Methods HCC cells were separated from hepatocellular carcinoma tissues through Enzyme Digestion, and then CD133+ HCC cells were sorted by flow cytometry. CD133+ HCC RNA-DC vaccine was obtained. Flow cytometry was used to detect the phenotype of DC, and ELISA was applied to determine the level of DC's secretion of IL-12. Mixed lymphocyte reaction was applied to test the ability of DC to stimulate the proliferation of autologous T lymphocytes in vitro.
Results The expression levels of HLA-ABC, HLA-DR, CD86, CD80 and CD83 in CD133+ HCC RNA-DC group were (96.52±2.02)%, (92.17±3.04)%, (94.25±3.28)%, (55.14±1.67)% and (40.53±2.31)%, respectively.
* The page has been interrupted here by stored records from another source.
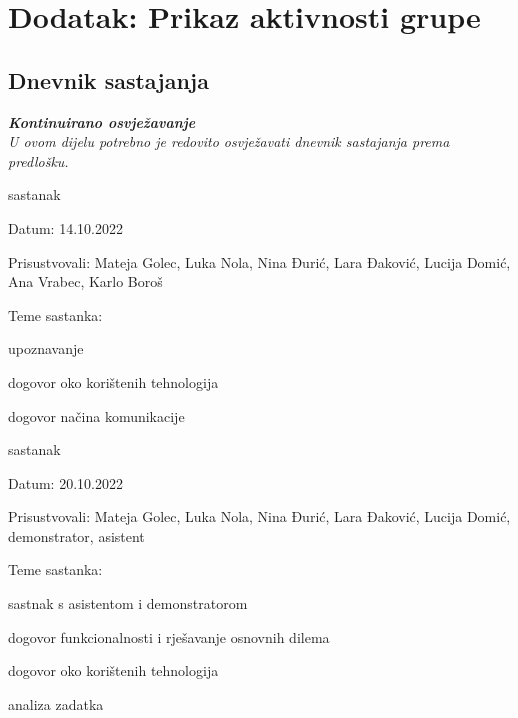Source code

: \chapter*{Dodatak: Prikaz aktivnosti grupe}
		
		\section*{Dnevnik sastajanja}
		
		\textbf{\textit{Kontinuirano osvježavanje}}\\
		
		 \textit{U ovom dijelu potrebno je redovito osvježavati dnevnik sastajanja prema predlošku.}
		
		\begin{packed_enum}
			\item  sastanak
			
			\item[] \begin{packed_item}
				\item Datum: 14.10.2022 
				\item Prisustvovali: Mateja Golec, Luka Nola, Nina Đurić, Lara Đaković, Lucija Domić, Ana Vrabec, Karlo Boroš
				\item Teme sastanka: 
				\begin{packed_item}
					\item  upoznavanje
					\item  dogovor oko korištenih tehnologija
					\item  dogovor načina komunikacije
				\end{packed_item}
			\end{packed_item}
			

			\item  sastanak
			
			\item[] \begin{packed_item}
				\item Datum: 20.10.2022 
				\item Prisustvovali: Mateja Golec, Luka Nola, Nina Đurić, Lara Đaković, Lucija Domić, demonstrator, asistent
				\item Teme sastanka:
				\begin{packed_item}
					\item  sastnak s asistentom i demonstratorom
					\item  dogovor funkcionalnosti i rješavanje osnovnih dilema
					\item  dogovor oko korištenih tehnologija
					\item  analiza zadatka
				\end{packed_item}
			\end{packed_item}
			

\end{packed_enum}
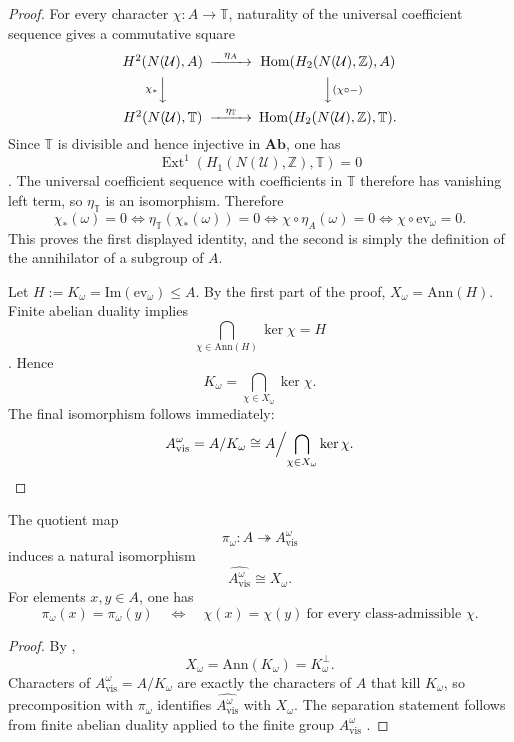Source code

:\begin{proof}
For every character $\chi:A\to\mathbb T$, naturality of the universal coefficient sequence gives a commutative square
\[
\begin{CD}
H^2(N(\mathcal U),A) @>\eta_A>> \mathrm{Hom}(H_2(N(\mathcal U),\mathbb Z),A) \\
@V\chi_*VV @VV(\chi\circ -)V \\
H^2(N(\mathcal U),\mathbb T) @>\eta_{\mathbb T}>> \mathrm{Hom}(H_2(N(\mathcal U),\mathbb Z),\mathbb T).
\end{CD}
\]
Since $\mathbb T$ is divisible and hence injective in $\mathbf{Ab}$, one has
\[
\operatorname{Ext}^1(H_1(N(\mathcal U),\mathbb Z),\mathbb T)=0
\]
\cite[Sec.~2.3]{Weibel1994}. The universal coefficient sequence with coefficients in $\mathbb T$ therefore has vanishing left term, so $\eta_{\mathbb T}$ is an isomorphism. Therefore
\[
\chi_*(\omega)=0
\Longleftrightarrow
\eta_{\mathbb T}(\chi_*(\omega))=0
\Longleftrightarrow
\chi\circ \eta_A(\omega)=0
\Longleftrightarrow
\chi\circ \mathrm{ev}_{\omega}=0.
\]
This proves the first displayed identity, and the second is simply the definition of the annihilator of a subgroup of $A$.

Let $H:=K_{\omega}=\mathrm{Im}(\mathrm{ev}_{\omega})\le A$. By the first part of the proof, $X_{\omega}=\mathrm{Ann}(H)$. Finite abelian duality implies
\[
\bigcap_{\chi\in \mathrm{Ann}(H)}\ker\chi=H
\]
\cite[Chaps.~5, 12]{DummitFoote2004}. Hence
\[
K_{\omega}
=
\bigcap_{\chi\in X_{\omega}}\ker\chi.
\]
The final isomorphism follows immediately:
\[
A_{\mathrm{vis}}^{\omega}
=
A/K_{\omega}
\cong
A\Big/\!\bigcap_{\chi\in X_{\omega}}\ker\chi.
\qedhere
\]
\end{proof}

\begin{corollary}\label{cor:intrinsic-character-detection}
The quotient map
\[
\pi_{\omega}:A\twoheadrightarrow A_{\mathrm{vis}}^{\omega}
\]
induces a natural isomorphism
\[
\widehat{A_{\mathrm{vis}}^{\omega}}\cong X_{\omega}.
\]
For elements $x,y\in A$, one has
\[
\pi_{\omega}(x)=\pi_{\omega}(y)
\quad\Longleftrightarrow\quad
\chi(x)=\chi(y)\ \text{for every class-admissible }\chi.
\]
\end{corollary}

\begin{proof}
By ,
\[
X_{\omega}=\mathrm{Ann}(K_{\omega})=K_{\omega}^{\perp}.
\]
Characters of $A_{\mathrm{vis}}^{\omega}=A/K_{\omega}$ are exactly the characters of $A$ that kill $K_{\omega}$, so precomposition with $\pi_{\omega}$ identifies $\widehat{A_{\mathrm{vis}}^{\omega}}$ with $X_{\omega}$. The separation statement follows from finite abelian duality applied to the finite group $A_{\mathrm{vis}}^{\omega}$ \cite[Chap.~5]{DummitFoote2004}.
\end{proof}

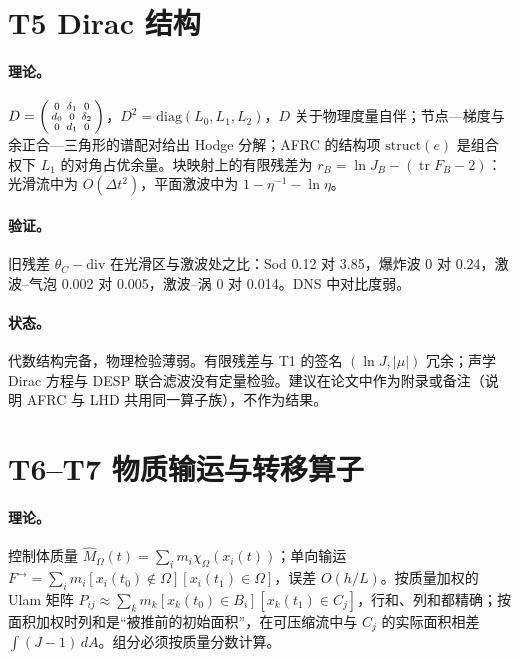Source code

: \section{T5 Dirac 结构}

\paragraph{理论。}$D=\begin{psmallmatrix}0&\delta_1&0\\d_0&0&\delta_2\\0&d_1&0\end{psmallmatrix}$，$D^2=\mathrm{diag}(L_0,L_1,L_2)$，$D$ 关于物理度量自伴；节点—梯度与余正合—三角形的谱配对给出 Hodge 分解；AFRC 的结构项 $\mathrm{struct}(e)$ 是组合权下 $L_1$ 的对角占优余量。块映射上的有限残差为 $r_B=\ln J_B-(\operatorname{tr}F_B-2)$：光滑流中为 $O(\Delta t^2)$，平面激波中为 $1-\eta^{-1}-\ln\eta$。

\paragraph{验证。}旧残差 $\theta_C-\mathrm{div}$ 在光滑区与激波处之比：Sod 0.12 对 3.85，爆炸波 0 对 0.24，激波–气泡 0.002 对 0.005，激波–涡 0 对 0.014。DNS 中对比度弱。

\paragraph{状态。}代数结构完备，物理检验薄弱。有限残差与 T1 的签名 $(\ln J,|\mu|)$ 冗余；声学 Dirac 方程与 DESP 联合滤波没有定量检验。建议在论文中作为附录或备注（说明 AFRC 与 LHD 共用同一算子族），不作为结果。

\section{T6–T7 物质输运与转移算子}

\paragraph{理论。}控制体质量 $\hat M_\Omega(t)=\sum_im_i\chi_\Omega(x_i(t))$；单向输运 $F^\to=\sum_im_i[x_i(t_0)\notin\Omega][x_i(t_1)\in\Omega]$，误差 $O(h/L)$。按质量加权的 Ulam 矩阵 $P_{ij}\approx\sum_km_k[x_k(t_0)\in B_i][x_k(t_1)\in C_j]$，行和、列和都精确；按面积加权时列和是“被推前的初始面积”，在可压缩流中与 $C_j$ 的实际面积相差 $\int(J-1)\,dA$。组分必须按质量分数计算。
Phenotypes expression levels were not significantly different among CD133+ HCC RNA-DC, HCC-DC and mature DC. The secretion of IL-12 in CD133+ HCC RNA-DC group, HCC-DC group, mature DC group and immature DC group were (421.50±3.12), (418.20±1.10), (324.20±2.19) and (102.47±4.60) pg/ml, respectively; the difference of the former two had no statistical significance (P=0.14), and the amounts of the former two were higher than that of the latter two (P < 0.05). The proliferation of autologous T lymphocytes stimulated by CD133+ HCC RNA-DC and HCC-DC were stronger than those by mature DC and no DC (P < 0.05).
Conclusion The dendritic cell vaccine loaded with CD133+ hepatocellular carcinoma cell RNA (CD133+ HCC RNA-DC) has mature phenotype and can effectively stimulate the proliferation of autologous T lymphocytes in vitro.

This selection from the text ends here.